• [THE TASK]: Go through the data and report each line that holds the string "públicos".

::::

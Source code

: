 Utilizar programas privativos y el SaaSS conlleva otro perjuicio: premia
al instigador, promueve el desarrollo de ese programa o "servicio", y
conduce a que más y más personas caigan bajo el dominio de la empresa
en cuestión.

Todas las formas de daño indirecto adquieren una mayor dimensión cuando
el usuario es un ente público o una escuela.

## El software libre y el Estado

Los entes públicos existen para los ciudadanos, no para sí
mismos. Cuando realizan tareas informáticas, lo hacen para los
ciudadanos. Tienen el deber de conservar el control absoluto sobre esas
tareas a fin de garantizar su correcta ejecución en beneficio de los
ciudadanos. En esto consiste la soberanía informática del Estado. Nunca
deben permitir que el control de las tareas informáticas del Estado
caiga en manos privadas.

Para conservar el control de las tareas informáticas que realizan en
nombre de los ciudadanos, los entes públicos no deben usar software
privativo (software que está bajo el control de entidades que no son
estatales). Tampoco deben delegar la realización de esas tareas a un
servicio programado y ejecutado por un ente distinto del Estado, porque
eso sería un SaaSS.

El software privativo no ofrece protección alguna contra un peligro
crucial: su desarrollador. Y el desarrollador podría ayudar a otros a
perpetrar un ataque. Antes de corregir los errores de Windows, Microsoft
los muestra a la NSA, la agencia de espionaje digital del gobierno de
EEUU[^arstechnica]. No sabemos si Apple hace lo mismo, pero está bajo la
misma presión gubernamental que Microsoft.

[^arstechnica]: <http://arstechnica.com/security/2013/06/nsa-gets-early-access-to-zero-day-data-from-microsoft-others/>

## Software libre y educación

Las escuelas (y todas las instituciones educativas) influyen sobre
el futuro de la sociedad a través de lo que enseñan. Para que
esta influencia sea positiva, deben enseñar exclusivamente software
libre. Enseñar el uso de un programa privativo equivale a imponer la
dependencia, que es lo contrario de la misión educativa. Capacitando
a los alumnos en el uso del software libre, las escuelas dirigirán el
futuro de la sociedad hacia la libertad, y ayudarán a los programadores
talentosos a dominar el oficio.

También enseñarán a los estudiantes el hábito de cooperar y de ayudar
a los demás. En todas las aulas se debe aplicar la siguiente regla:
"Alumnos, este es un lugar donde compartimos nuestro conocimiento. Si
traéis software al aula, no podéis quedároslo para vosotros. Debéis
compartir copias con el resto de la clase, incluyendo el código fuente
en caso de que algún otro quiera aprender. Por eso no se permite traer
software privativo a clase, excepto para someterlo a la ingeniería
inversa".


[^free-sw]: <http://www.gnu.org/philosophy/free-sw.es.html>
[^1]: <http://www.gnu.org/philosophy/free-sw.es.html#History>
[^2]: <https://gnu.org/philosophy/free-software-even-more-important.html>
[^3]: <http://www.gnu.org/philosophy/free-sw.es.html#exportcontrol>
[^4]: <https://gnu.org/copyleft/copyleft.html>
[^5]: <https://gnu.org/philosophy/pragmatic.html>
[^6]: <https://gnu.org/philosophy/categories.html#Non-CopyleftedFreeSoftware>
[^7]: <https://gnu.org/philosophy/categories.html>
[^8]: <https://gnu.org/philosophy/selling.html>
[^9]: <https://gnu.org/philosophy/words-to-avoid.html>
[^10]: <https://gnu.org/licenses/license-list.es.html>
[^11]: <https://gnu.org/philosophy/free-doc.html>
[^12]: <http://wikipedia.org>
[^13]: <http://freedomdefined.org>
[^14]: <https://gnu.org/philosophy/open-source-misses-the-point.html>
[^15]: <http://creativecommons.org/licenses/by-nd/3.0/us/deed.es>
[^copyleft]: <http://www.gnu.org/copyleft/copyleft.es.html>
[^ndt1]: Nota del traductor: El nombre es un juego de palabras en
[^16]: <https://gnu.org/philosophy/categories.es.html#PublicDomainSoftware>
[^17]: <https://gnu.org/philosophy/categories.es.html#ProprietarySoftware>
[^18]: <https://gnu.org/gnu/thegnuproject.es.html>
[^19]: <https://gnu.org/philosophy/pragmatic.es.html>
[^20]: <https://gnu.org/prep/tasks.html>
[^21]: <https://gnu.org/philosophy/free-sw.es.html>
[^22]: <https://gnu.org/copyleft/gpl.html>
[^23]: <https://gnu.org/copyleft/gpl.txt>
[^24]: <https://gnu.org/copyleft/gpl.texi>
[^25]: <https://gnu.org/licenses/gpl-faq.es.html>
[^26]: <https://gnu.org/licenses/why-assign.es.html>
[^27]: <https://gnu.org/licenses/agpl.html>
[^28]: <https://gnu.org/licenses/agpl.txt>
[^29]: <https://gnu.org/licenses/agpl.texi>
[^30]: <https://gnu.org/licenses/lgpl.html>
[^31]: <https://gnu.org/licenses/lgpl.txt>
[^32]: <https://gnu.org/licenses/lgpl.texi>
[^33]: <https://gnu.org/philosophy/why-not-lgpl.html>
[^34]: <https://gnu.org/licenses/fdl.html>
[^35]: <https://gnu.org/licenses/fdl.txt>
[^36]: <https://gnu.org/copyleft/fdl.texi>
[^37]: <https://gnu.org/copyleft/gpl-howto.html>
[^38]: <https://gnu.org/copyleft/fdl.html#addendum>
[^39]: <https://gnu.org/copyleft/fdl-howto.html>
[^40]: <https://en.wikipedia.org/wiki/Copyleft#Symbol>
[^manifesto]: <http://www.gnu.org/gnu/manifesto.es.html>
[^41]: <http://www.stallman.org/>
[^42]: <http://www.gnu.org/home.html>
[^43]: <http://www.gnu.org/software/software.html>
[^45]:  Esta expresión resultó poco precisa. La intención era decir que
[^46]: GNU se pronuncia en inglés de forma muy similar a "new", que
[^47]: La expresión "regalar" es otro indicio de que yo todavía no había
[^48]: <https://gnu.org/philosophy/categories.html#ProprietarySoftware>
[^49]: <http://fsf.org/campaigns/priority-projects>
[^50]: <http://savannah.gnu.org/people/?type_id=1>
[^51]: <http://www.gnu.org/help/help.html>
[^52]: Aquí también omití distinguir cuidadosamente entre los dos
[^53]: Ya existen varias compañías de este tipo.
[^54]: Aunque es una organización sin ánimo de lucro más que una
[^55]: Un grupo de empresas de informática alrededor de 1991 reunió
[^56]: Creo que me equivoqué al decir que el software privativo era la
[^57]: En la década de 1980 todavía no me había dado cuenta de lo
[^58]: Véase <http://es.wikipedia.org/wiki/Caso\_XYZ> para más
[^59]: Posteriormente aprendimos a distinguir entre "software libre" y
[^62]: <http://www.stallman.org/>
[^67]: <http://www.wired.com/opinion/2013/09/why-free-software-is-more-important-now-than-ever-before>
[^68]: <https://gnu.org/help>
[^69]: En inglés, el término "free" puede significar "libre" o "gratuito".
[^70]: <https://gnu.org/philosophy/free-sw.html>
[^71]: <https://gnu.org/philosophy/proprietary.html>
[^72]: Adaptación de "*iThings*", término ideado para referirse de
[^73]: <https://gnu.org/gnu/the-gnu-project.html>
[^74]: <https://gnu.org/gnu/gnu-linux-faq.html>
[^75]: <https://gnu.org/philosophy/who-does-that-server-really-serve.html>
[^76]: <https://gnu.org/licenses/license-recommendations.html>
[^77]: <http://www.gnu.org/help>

::::

• [FINISHED TASK]:
Los entes públicos existen para los ciudadanos, no para sí
nombre de los ciudadanos, los entes públicos no deben usar software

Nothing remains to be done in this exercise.